Artesian to acquire Tidewater sewer utility for $6.4M
NEWARK – Artesian Wastewater Management Inc., a subsidiary of the publicly traded Artesian Resources Corp., announced Monday afternoon that it has reached a $6.4 million acquisition deal for Tidewater Environmental Services Inc. (TESI), a Delaware sewer utility. The acquisition will more than double the sewer customers for Artesian, the state’s largest water utility.
Founded in 2005, TESI is one of three utilities operated in Delaware that are owned by publicly traded, New Jersey-based Middlesex Water Company. It will continue to own and operate both regulated water utility Tidewater Utilities Inc. and non-regulated water and wastewater contract operations business, White Marsh Environmental Systems Inc.
Artesian and Middlesex have entered into a definitive agreement where Artesian will purchase all of the stock of TESI, which serves approximately 3,600 retail wastewater customers in Kent and Sussex counties. The transaction is subject to approval by the Delaware Public Service Commission and other customary closing conditions and is expected to be finalized before the end of this year.
Artesian began providing wastewater service to customers in 1998, designing and operating two wastewater treatment facilities for the town of Middletown. Artesian currently treats, processes, and disposes of over 1.3 billion gallons of wastewater annually from homes and businesses throughout the state at six different facilities, serving about 3,000 customers.
The acquisition of a competitor marks a departure from Artesian’s typical growth in recent years, where it has focused on extending its own service network and buying town-owned water and sewer services. It acquired Frankford’s and Delaware City’s water systems last year for a combined $5.7 million after buying municipal systems in Slaughter Beach Water Company, High Point, Cantwell, Odessa and Historic Fort DuPont over the last three years.

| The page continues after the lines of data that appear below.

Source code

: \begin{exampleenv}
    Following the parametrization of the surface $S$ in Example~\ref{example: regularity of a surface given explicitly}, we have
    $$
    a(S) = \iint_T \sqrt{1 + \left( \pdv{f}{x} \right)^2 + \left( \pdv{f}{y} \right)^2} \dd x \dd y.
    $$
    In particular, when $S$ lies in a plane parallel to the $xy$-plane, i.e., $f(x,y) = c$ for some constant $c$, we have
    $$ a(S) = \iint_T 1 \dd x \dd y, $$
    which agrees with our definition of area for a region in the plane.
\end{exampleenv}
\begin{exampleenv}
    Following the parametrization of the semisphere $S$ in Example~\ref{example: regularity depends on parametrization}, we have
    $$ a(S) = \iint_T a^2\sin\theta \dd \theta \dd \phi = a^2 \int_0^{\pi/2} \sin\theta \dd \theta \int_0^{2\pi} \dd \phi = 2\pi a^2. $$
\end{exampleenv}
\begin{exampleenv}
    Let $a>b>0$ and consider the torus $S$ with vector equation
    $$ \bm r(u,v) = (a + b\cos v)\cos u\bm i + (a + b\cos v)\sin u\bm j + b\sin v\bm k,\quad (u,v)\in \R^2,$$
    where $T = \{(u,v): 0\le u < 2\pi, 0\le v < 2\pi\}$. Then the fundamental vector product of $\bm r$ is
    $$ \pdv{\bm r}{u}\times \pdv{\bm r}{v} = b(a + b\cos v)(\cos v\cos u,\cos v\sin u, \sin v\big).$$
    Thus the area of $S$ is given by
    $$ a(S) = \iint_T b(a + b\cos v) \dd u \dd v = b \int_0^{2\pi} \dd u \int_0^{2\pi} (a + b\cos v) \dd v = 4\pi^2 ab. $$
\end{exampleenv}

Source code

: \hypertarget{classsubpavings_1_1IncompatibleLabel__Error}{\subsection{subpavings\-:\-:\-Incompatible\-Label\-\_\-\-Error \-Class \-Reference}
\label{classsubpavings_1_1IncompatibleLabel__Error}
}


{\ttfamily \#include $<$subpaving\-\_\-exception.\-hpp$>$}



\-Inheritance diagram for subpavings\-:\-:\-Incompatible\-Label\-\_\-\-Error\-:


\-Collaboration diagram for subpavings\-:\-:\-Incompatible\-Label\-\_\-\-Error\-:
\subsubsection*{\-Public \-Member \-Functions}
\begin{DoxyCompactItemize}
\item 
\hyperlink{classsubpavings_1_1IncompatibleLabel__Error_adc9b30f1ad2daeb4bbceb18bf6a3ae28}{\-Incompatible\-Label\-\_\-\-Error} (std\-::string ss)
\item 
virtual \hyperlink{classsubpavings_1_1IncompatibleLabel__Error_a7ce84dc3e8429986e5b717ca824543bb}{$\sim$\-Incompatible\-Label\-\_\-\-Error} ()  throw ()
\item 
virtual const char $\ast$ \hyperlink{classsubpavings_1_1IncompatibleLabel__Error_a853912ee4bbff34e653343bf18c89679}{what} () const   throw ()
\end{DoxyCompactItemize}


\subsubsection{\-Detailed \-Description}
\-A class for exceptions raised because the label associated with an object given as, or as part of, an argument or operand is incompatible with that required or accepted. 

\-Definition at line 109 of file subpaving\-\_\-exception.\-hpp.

Meanwhile, Artesian has invested approximately $44 million over the past four years in water and wastewater infrastructure in Sussex County, an area that it has specifically targeted for growth. The southernmost county is experiencing rapid population and new housing growth spurred in part by retirees from neighboring states seeking out the coastal lifestyle and lower tax climate.
The sale also marks a refocus for Middlesex, which has the bulk of its 500,000 customers in its home state of New Jersey. Both companies “jointly concluded that this transaction is in the best long-term interest of the customers and the shareholders of their respective organizations,” according to the announcement.
Artesian’s stock was trading about 1% higher Tuesday following the acquisition announcement while Middlesex was trading about flat.